Inspired by Hafiz, “Everything in Your Kingdom,” translated by Daniel Ladinsky.

“Borrow from your inheritance God has left for you,

This is the place to utilize gold,…”

A life history in suburban plantings

We’re a flower-hungry people, so you know “bloom where you’re planted”: from that land of live oak, bluebonnets, prickly pear you grow in a neighborhood draped with ivy and crepe myrtle. Rooted shallow and wide. Your own first garden unshaded, broad-bladed grass framed by marigold, vinca, mint.

What root traces your steps

to prairie snow, sugar beets, lilac by the door? The spreading apple tree, dandelion spring. Your first taste of hate for forsythia follows to southern pine forests, thin wood at playground’s edge, understory ferns’ moist heat.

What love for a place you never belonged?

Thinking to settle: the huge rain-flopped peony, ants swarming on the buds, short burst of cerise and the cheerful yellow rose. In back, a fragrant heirloom shrub (so your children shower you with petals).

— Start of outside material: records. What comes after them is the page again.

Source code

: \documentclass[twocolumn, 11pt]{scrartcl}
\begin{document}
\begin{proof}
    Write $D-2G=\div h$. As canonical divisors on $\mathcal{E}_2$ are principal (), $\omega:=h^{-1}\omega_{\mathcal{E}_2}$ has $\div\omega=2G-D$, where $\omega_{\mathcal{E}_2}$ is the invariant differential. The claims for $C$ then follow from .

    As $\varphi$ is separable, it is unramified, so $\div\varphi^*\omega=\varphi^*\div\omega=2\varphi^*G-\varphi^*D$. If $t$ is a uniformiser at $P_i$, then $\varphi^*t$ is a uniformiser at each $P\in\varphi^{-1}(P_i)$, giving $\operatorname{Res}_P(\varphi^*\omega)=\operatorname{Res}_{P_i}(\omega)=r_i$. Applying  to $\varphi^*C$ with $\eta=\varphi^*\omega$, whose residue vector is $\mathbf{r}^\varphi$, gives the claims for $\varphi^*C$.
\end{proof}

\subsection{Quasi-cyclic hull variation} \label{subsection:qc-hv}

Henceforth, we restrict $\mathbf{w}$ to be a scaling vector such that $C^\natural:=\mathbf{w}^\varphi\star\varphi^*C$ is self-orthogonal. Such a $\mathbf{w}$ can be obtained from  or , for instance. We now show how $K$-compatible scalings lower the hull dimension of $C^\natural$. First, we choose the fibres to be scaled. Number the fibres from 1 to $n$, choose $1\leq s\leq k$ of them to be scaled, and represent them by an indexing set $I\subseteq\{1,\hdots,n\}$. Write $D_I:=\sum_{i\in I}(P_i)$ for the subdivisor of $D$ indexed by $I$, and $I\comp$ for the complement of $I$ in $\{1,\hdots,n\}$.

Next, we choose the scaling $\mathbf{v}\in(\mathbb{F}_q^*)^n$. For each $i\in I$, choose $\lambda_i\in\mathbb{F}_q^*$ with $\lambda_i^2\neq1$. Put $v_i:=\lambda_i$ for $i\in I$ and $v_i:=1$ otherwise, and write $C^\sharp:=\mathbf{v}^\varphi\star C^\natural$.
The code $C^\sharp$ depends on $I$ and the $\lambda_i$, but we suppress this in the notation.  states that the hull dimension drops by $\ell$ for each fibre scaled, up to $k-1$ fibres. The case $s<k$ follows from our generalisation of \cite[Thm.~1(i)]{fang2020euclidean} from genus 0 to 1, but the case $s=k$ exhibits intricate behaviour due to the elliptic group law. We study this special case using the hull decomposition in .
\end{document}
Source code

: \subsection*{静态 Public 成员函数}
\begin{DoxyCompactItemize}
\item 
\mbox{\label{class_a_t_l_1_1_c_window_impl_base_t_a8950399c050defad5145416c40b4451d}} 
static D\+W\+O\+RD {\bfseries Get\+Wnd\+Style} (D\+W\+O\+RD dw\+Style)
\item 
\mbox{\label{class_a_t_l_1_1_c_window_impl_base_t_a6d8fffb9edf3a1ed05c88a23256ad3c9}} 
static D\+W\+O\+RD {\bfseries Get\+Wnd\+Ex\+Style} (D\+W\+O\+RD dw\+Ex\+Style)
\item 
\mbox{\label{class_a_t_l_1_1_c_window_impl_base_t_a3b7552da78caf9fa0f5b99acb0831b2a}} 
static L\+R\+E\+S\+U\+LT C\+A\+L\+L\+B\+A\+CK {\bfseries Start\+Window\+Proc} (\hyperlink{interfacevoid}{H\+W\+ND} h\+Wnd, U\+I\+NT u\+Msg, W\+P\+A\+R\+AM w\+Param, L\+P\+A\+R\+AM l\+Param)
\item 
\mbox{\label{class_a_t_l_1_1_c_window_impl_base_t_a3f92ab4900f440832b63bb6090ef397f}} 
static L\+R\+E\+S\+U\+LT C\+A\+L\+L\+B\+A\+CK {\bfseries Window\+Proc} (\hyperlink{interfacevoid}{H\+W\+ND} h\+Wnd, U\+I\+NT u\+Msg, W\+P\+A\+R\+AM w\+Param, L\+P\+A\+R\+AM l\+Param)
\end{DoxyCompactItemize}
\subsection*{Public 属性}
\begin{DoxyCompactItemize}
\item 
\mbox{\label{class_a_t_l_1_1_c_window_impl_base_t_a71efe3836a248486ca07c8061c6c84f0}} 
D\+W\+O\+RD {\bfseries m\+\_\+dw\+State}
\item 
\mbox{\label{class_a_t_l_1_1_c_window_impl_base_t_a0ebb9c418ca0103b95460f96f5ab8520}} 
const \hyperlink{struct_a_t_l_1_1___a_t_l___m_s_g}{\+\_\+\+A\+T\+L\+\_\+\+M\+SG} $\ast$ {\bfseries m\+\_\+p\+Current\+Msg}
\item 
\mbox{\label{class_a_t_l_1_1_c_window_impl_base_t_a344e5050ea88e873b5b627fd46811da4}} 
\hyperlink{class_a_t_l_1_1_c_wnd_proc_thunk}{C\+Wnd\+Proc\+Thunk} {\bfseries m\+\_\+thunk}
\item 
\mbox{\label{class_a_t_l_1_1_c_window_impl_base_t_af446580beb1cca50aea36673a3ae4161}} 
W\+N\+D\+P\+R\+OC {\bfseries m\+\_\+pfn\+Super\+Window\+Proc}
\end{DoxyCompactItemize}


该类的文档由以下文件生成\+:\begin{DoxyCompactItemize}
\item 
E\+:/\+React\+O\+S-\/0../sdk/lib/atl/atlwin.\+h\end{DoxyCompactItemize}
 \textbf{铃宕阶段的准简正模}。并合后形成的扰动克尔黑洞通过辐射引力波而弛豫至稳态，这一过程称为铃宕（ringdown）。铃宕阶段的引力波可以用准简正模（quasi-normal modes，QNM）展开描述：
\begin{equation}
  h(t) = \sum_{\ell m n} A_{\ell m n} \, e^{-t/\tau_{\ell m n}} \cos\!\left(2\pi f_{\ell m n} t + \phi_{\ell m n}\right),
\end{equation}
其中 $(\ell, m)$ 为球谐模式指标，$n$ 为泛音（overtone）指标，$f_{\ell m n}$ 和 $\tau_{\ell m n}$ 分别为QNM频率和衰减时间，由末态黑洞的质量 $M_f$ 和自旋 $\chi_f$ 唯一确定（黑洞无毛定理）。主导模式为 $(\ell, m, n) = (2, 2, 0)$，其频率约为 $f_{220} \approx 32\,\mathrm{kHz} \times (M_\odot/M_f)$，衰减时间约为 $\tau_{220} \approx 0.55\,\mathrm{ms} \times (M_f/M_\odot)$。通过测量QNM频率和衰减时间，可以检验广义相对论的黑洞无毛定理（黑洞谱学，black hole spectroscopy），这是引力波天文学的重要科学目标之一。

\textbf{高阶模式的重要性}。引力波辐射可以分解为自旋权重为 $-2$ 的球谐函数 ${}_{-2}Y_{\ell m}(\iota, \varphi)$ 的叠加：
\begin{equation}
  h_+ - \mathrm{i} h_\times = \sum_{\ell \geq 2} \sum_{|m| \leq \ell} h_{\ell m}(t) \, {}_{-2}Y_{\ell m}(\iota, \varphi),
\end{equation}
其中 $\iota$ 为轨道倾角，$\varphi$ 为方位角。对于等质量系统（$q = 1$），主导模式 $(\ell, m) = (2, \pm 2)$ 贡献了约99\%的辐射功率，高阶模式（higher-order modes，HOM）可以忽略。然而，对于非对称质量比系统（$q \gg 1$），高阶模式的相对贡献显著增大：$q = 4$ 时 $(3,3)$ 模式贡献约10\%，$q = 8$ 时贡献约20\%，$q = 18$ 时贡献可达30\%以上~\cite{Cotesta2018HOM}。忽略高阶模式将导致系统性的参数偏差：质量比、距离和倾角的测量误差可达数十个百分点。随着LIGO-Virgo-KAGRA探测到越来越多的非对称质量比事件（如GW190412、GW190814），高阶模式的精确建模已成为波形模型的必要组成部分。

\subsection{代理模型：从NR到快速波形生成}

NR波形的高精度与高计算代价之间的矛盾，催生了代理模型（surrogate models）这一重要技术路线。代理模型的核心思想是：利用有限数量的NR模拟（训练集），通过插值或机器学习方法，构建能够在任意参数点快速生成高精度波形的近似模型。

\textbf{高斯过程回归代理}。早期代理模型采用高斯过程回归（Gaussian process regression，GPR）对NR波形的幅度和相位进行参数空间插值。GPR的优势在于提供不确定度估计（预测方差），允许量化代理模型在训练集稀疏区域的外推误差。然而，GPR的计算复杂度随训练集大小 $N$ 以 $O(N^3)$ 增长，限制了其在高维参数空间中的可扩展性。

What root graces your steps

to a place of language you can’t speak? Though you can hear its nature through the soles of your feet. Rosenbogen wreathed in pink, balcony view of trellised garnet-red, scented cream-peach Vorstadt walk.

Such love for a place you never belonged.

Now you are here, tamed by hosta, daylily, boxwood hedge. Your roses true knockouts (though bees don’t care) gleaming ruby in the light. Heart-shriveled, craving green-wild and the overthrow of mulch.

What root tangles your steps

and what blame if you guard yourself from sinking right in? You’re the dandelion fluff blown by any new wind…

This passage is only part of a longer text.